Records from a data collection

+--

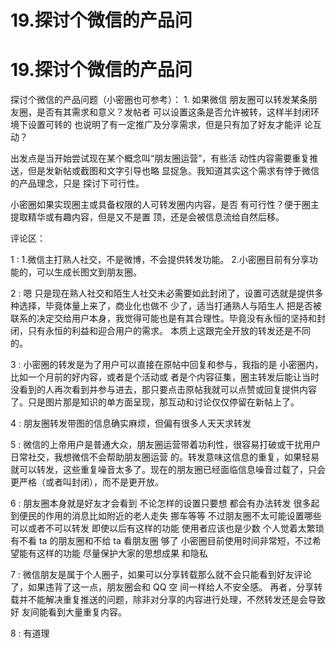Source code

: # 19.探讨个微信的产品问

# 19.探讨个微信的产品问

探讨个微信的产品问题（小密圈也可参考）： 1\. 如果微信 朋友圈可以转发某条朋友圈，是否有其需求和意义？发帖者 可以设置这条是否允许被转，这样半封闭环境下设置可转的 也说明了有一定推广及分享需求，但是只有加了好友才能评 论互动？

出发点是当开始尝试现在某个概念叫“朋友圈运营”，有些活 动性内容需要重复推送，但是发新帖或截图和文字引导也略 显捉急。我知道其实这个需求有悖于微信的产品理念，只是 探讨下可行性。

小密圈如果实现圈主或具备权限的人可转发圈内内容，是否 有可行性？便于圈主提取精华或有趣内容，但是又不是置 顶，还是会被信息流给自然后移。

评论区：

1 : 1.微信主打熟人社交，不是微博，不会提供转发功能。 2.小密圈目前有分享功能的，可以生成长图文到朋友圈。

2 : 嗯 只是现在熟人社交和陌生人社交未必需要如此封闭了，设置可选就是提供多种选择，毕竟体量上来了，商业化也做不 少了，适当打通熟人与陌生人 把是否被联系的决定交给用户本身，我觉得可能也是有其合理性。毕竟没有永恒的坚持和封 闭，只有永恒的利益和迎合用户的需求。 本质上这跟完全开放的转发还是不同的。

3 : 小密圈的转发是为了用户可以直接在原帖中回复和参与，我指的是 小密圈内，比如一个月前的好内容，或者是个活动或 者是个内容征集，圈主转发后能让当时没看到的人再次看到并参与进去，那只要点击原帖我就可以点赞或回复提供内容 了。只是图片那是知识的单方面呈现，那互动和讨论仅仅停留在新帖上了。

4 : 朋友圈转发带图的信息确实麻烦，但偏有很多人天天求转发

5 : 微信的上帝用户是普通大众，朋友圈运营带着功利性，很容易打破或干扰用户日常社交，我想微信不会帮助朋友圈运营 的。转发意味这信息的重复，如果轻易就可以转发，这些重复噪音太多了。现在的朋友圈已经面临信息噪音过载了，只会 更严格（或者叫封闭），而不是更开放。

6 : 朋友圈本身就是好友才会看到 不论怎样的设置只要想 都会有办法转发 很多起到便民的作用的消息比如附近的老人走失 挪车等等 不过朋友圈不太可能设置哪些可以或者不可以转发 即使以后有这样的功能 使用者应该也是少数 个人觉着太繁琐 有不看 ta 的朋友圈和不给 ta 看朋友圈 够了 小密圈目前使用时间非常短，不过希望能有这样的功能 尽量保护大家的思想成果 和隐私

7 : 微信朋友是属于个人圈子，如果可以分享转载那么就不会只能看到好友评论了，如果违背了这一点，朋友圈会和 QQ 空 间一样给人不安全感。 再者，分享转载并不能解决重复推送的问题，除非对分享的内容进行处理，不然转发还是会导致好 友间能看到大量重复内容。

8 : 有道理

+--

__What is expected__: Copy exactly the line containing "3 : 小密圈的转发是为了用户可以直接在原帖中回复和参与，我指的是" and each line after it through the end of the records above.

__Task solution__:
3 : 小密圈的转发是为了用户可以直接在原帖中回复和参与，我指的是 小密圈内，比如一个月前的好内容，或者是个活动或 者是个内容征集，圈主转发后能让当时没看到的人再次看到并参与进去，那只要点击原帖我就可以点赞或回复提供内容 了。只是图片那是知识的单方面呈现，那互动和讨论仅仅停留在新帖上了。

4 : 朋友圈转发带图的信息确实麻烦，但偏有很多人天天求转发

5 : 微信的上帝用户是普通大众，朋友圈运营带着功利性，很容易打破或干扰用户日常社交，我想微信不会帮助朋友圈运营 的。转发意味这信息的重复，如果轻易就可以转发，这些重复噪音太多了。现在的朋友圈已经面临信息噪音过载了，只会 更严格（或者叫封闭），而不是更开放。

6 : 朋友圈本身就是好友才会看到 不论怎样的设置只要想 都会有办法转发 很多起到便民的作用的消息比如附近的老人走失 挪车等等 不过朋友圈不太可能设置哪些可以或者不可以转发 即使以后有这样的功能 使用者应该也是少数 个人觉着太繁琐 有不看 ta 的朋友圈和不给 ta 看朋友圈 够了 小密圈目前使用时间非常短，不过希望能有这样的功能 尽量保护大家的思想成果 和隐私

7 : 微信朋友是属于个人圈子，如果可以分享转载那么就不会只能看到好友评论了，如果违背了这一点，朋友圈会和 QQ 空 间一样给人不安全感。 再者，分享转载并不能解决重复推送的问题，除非对分享的内容进行处理，不然转发还是会导致好 友间能看到大量重复内容。

8 : 有道理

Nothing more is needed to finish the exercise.